The City is being sued again, for the same policies that have the same racist impact.  The City Attorney assures us the landlord is a big poop so the policy is justified.  But the City is still tearing down private rentals and still pressing ahead with Projects along the Light Rail line.  Despite everything, the City continues discriminating against poor persons of color, in the name of helping poor persons of color, under cover of media blackout.

Can’t really blame the media.  The want to do the right thing.  But it’s just so hard to know who to hate.

Joe Doakes

They’re just following orders, not entirely confident that headquarters really knows what it’s doing.

7 thoughts on “Flailing About

  1. This is one of the most depressing things I have ever seen. Graft, theft, waste, poverty and stupidity all caused by government.

    I have been studying Austrian economics, Ron Paul stuff, libertarian stuff for a very long time, trying to shoot holes in their theories. You can’t. It’s a simple as that. You can not get more aggregate prosperity and ‘social justice’ by interfering in markets. All you get is Graft, theft, waste, poverty and stupidity.

    For a hundred years the Fed has ran with too much easy money–about 80% of the time or so–and then everyone tries to solve the problems it causes by voting for statist force, which besides not helping, is nothing but rent seeking and graft.

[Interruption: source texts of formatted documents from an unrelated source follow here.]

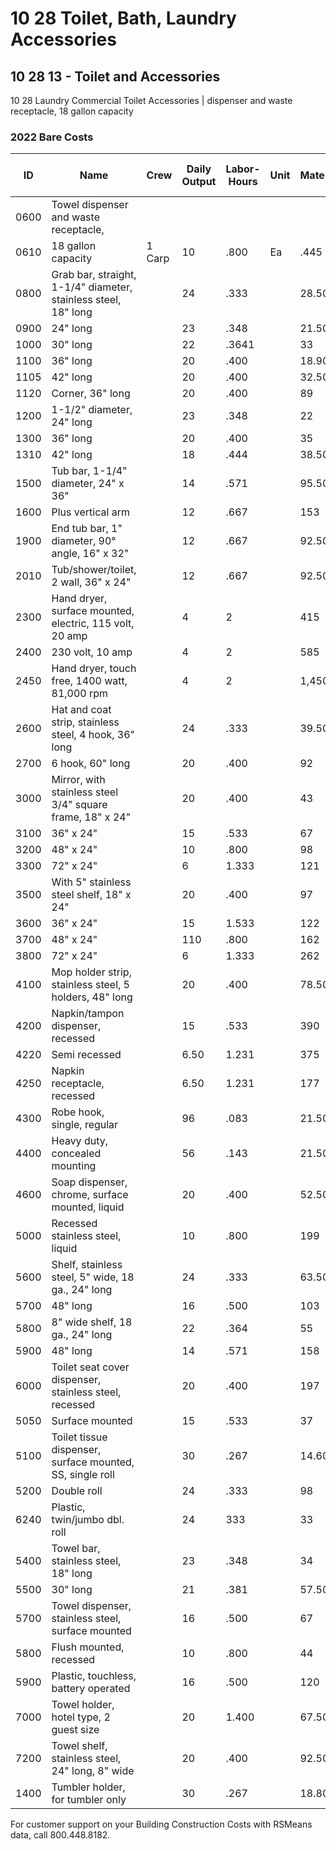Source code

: # 10 28 Toilet, Bath, Laundry Accessories

## 10 28 13 - Toilet and Accessories  
10 28 Laundry Commercial Toilet Accessories | dispenser and waste receptacle, 18 gallon capacity

### 2022 Bare Costs

| ID   | Name                                                                 | Crew   | Daily Output | Labor-Hours | Unit | Material | Labor  | Equipment | Total   | Total Incl O&P |
|------|----------------------------------------------------------------------|--------|--------------|-------------|------|----------|--------|-----------|---------|----------------|
| 0600 | Towel dispenser and waste receptacle,                                |        |              |             |      |          |        |           |         |                |
| 0610 | 18 gallon capacity                                                   | 1 Carp | 10           | .800        | Ea   | .445     | 45     |           | 490     | 555            |
| 0800 | Grab bar, straight, 1-1/4" diameter, stainless steel, 18" long       |        | 24           | .333        |      | 28.50    | 18.75  |           | 47.25   | 59.50          |
| 0900 | 24" long                                                             |        | 23           | .348        |      | 21.50    | 19.60  |           | 41.10   | 52.50          |
| 1000 | 30" long                                                             |        | 22           | .3641       |      | 33       | 20.50  |           | 53.50   | 67             |
| 1100 | 36" long                                                             |        | 20           | .400        |      | 18.90    | 22.50  |           | 41.40   | 54.50          |
| 1105 | 42" long                                                             |        | 20           | .400        |      | 32.50    | 22.50  |           | 55      | 69.50          |
| 1120 | Corner, 36" long                                                     |        | 20           | .400        |      | 89       | 22.50  |           | 111.50  | 132            |
| 1200 | 1-1/2" diameter, 24" long                                            |        | 23           | .348        |      | 22       | 19.60  |           | 41.60   | 53.50          |
| 1300 | 36" long                                                             |        | 20           | .400        |      | 35       | 22.50  |           | 57.50   | 72             |
| 1310 | 42" long                                                             |        | 18           | .444        |      | 38.50    | 25     |           | 63.50   | 79             |
| 1500 | Tub bar, 1-1/4" diameter, 24" x 36"                                  |        | 14           | .571        |      | 95.50    | 321    |           | 127.50  | 153            |
| 1600 | Plus vertical arm                                                    |        | 12           | .667        |      | 153      | 37.50  |           | 190.50  | 224            |
| 1900 | End tub bar, 1" diameter, 90° angle, 16" x 32"                       |        | 12           | .667        |      | 92.50    | 37.50  |           | 130     | 158            |
| 2010 | Tub/shower/toilet, 2 wall, 36" x 24"                                 |        | 12           | .667        |      | 92.50    | 37.50  |           | 130     | 158            |
| 2300 | Hand dryer, surface mounted, electric, 115 volt, 20 amp              |        | 4            | 2           |      | 415      | 113    |           | 528     | 625            |
| 2400 | 230 volt, 10 amp                                                     |        | 4            | 2           |      | 585      | 133822847265520 | 698 | 815            |
| 2450 | Hand dryer, touch free, 1400 watt, 81,000 rpm                        |        | 4            | 2           |      | 1,450    | 113    |           | 1,563   | 1,775          |
| 2600 | Hat and coat strip, stainless steel, 4 hook, 36" long                |        | 24           | .333        |      | 39.50    | 18.75  |           | 58.25   | 71.50          |
| 2700 | 6 hook, 60" long                                                     |        | 20           | .400        |      | 92       | 22.50  |           | 114.50  | 135            |
| 3000 | Mirror, with stainless steel 3/4" square frame, 18" x 24"            |        | 20           | .400        |      | 43       | 22.50  |           | 65.50   | 81             |
| 3100 | 36" x 24"                                                            |        | 15           | .533        |      | 67       |        |           | 97      | 118            |
| 3200 | 48" x 24"                                                            |        | 10           | .800        |      | 98       |        |           | 143     | 175            |
| 3300 | 72" x 24"                                                            |        | 6            | 1.333       |      | 121      |        |           | 196     | 246            |
| 3500 | With 5" stainless steel shelf, 18" x 24"                             |        | 20           | .400        |      | 97       | 22.50  |           | 119.50  | 141            |
| 3600 | 36" x 24"                                                            |        | 15           | 1.533       |      | 122      | 1      |           | 152     | 179            |
| 3700 | 48" x 24"                                                            |        | 110          | .800        |      | 162      |        |           | 207     | 245            |
| 3800 | 72" x 24"                                                            |        | 6            | 1.333       |      | 262      |        |           | 337     | 400            |
| 4100 | Mop holder strip, stainless steel, 5 holders, 48" long               |        | 20           | .400        |      | 78.50    | 22.50  |           | 101     | 120            |
| 4200 | Napkin/tampon dispenser, recessed                                    |        | 15           | .533        |      | 390      |        |           | 420     | 475            |
| 4220 | Semi recessed                                                        |        | 6.50         | 1.231       |      | 375      | 69.50  |           | 444.50  | 520            |
| 4250 | Napkin receptacle, recessed                                          |        | 6.50         | 1.231       |      | 177      | 69.50  |           | 246.50  | 298            |
| 4300 | Robe hook, single, regular                                           |        | 96           | .083        |      | 21.50    | 4.69   |           | 26.19   | 31             |
| 4400 | Heavy duty, concealed mounting                                       |        | 56           | .143        |      | 21.50    | 8.05   |           | 29.55   | 36             |
| 4600 | Soap dispenser, chrome, surface mounted, liquid                      |        | 20           | .400        |      | 52.50    | 22.50  |           | 75      | 91             |
| 5000 | Recessed stainless steel, liquid                                     |        | 10           | .800        |      | 199      | 45     |           | 244     | 285            |
| 5600 | Shelf, stainless steel, 5" wide, 18 ga., 24" long                    |        | 24           | .333        |      | 63.50    | 18.75  |           | 82.25   | 98             |
| 5700 | 48" long                                                             |        | 16           | .500        |      | 103      | 28     |           | 131     | 155            |
| 5800 | 8" wide shelf, 18 ga., 24" long                                      |        | 22           | .364        |      | 55       | 20.50  |           | 75.50   | 91             |
| 5900 | 48" long                                                             |        | 14           | .571        |      | 158      | 32     |           | 190     | 222            |
| 6000 | Toilet seat cover dispenser, stainless steel, recessed               |        | 20           | .400        |      | 197      | 22.50  |           | 219.50  | 251            |
| 5050 | Surface mounted                                                      |        | 15           | .533        |      | 37       | 30     |           | 67      | 85             |
| 5100 | Toilet tissue dispenser, surface mounted, SS, single roll            |        | 30           | .267        |      | 14.60    | 15     |           | 29.60   | 38.50          |
| 5200 | Double roll                                                          |        | 24           | .333        |      | 98       | 18.75  |           | 116.75  | 136            |
| 6240 | Plastic, twin/jumbo dbl. roll                                        |        | 24           | 333         |      | 33       | 18.75  |           | 51.75   | 64.50          |
| 5400 | Towel bar, stainless steel, 18" long                                 |        | 23           | .348        |      | 34       | 19.60  |           | 53.60   | 66.50          |
| 5500 | 30" long                                                             |        | 21           | .381        |      | 57.50    | 21.50  |           | 79      | 95.50          |
| 5700 | Towel dispenser, stainless steel, surface mounted                    |        | 16           | .500        |      | 67       | 28     |           | 95      | 116            |
| 5800 | Flush mounted, recessed                                              |        | 10           | .800        |      | 44       | 45     |           | 89      | 116            |
| 5900 | Plastic, touchless, battery operated                                 |        | 16           | .500        |      | 120      | 28     |           | 148     | 174            |
| 7000 | Towel holder, hotel type, 2 guest size                               |        | 20           | 1.400       |      | 67.50    | 22.50  |           | 90      | 108            |
| 7200 | Towel shelf, stainless steel, 24" long, 8" wide                      |        | 20           | .400        |      | 92.50    | 22.50  |           | 115     | 136            |
| 1400 | Tumbler holder, for tumbler only                                     |        | 30           | .267        |      | 18.80    | 15     |           | 33.80   | 43             |

For customer support on your Building Construction Costs with RSMeans data, call 800.448.8182.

    Except for a very short period in the 30’s, every single intervention the government has made in the housing market has just made it less affordable.

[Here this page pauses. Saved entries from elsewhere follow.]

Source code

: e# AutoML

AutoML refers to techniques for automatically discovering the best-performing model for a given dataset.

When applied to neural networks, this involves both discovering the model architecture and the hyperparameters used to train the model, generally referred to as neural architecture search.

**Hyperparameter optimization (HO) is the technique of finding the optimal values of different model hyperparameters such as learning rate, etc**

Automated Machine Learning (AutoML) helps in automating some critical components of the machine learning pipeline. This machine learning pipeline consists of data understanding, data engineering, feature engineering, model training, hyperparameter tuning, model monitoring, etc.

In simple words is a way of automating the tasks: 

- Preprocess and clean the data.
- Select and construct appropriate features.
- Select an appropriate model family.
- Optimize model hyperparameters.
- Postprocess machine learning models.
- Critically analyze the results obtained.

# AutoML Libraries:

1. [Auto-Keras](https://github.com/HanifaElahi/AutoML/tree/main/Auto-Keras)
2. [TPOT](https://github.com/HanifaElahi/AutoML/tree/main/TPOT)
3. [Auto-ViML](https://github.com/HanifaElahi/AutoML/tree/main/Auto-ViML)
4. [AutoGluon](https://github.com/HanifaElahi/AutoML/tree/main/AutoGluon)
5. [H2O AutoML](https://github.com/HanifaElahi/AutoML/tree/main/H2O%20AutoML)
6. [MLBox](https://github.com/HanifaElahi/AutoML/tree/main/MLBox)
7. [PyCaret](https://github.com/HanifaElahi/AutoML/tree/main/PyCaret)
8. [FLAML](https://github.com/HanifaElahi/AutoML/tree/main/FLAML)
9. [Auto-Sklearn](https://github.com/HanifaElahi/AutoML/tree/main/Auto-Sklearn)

    The future is going to suck big time unless the GOP gets some libertarian principles and leadership; leadership that the West likely has never seen except for Churchill and the BMF that ran the OSS etc.

    We are doomed.

  2. What the Democrat party and 80% of the republicans are trying to do is fix the damage caused by statism and excessive central planning with more statism and central planning. It won’t work, and if we don’t quit soon–the West will collapse.

    We are doomed.

  3. The political and central bank allocation of resources, except as an absolute last resort, when there is utterly no other option, is a disaster.

    That few can see.

    We are doomed.

  4. Let me get this straight: We’re going to take the “control of monetary policy” away from the Federal Reserve– abolish them– and allow that control to revert back to where it Constitutionally belongs– the Congress. Oh, yeah, that should work great! :-/

  5. Regarding the Fed’s control of money vs. Congress’, it’s worth noting that the Constitution actually limits money to be defined as silver and gold, so there isn’t that much for Congress to screw up–though they certainly did with the first “Bank of the United States” and the 1864 State Banking Act.

    But back to the topic, it’s worth noting that smart landlords seem to do a better job with housing than public entities because they’re the ones who suffer if their tenants do and can’t pay rent, and dumb landlords….well, they become ex-landlords, don’t they? And so our cities, state, and federal governments try to improve on this robust, self-correcting system….with predictable and disastrous results. Yeah, we ALL want to say “I live in the projects.”

  6. QUOTE: Let me get this straight: We’re going to take the “control of monetary policy” away from the Federal Reserve– abolish them– and allow that control to revert back to where it Constitutionally belongs– the Congress. Oh, yeah, that should work great! :-/

    All I’m saying is Fed policy has been wrong from day one. So voters vote to “solve” the problems caused by easy money. It’s a vicious cycle. Now we are out of GDP for the debt and unfunded liabilities.

    Congress HAS to set it and otherwise leave it alone after that.

    The Fed has to back up banks is a very punitive fashion and add just add enough paper to the system to reflect population growth and productivity increases. Otherwise you get the disaster we now face.

    I’m not for a Ron Paul world, but we are going to get one the hard way if we don’t get our act together.

  7. Everyone should read “End The Fed.” We don’t have to take things that far IMO, but private money would be a much better deal than what we have now. We are heading for disaster because the whole system is a gigantic speculation, theft and graft machine.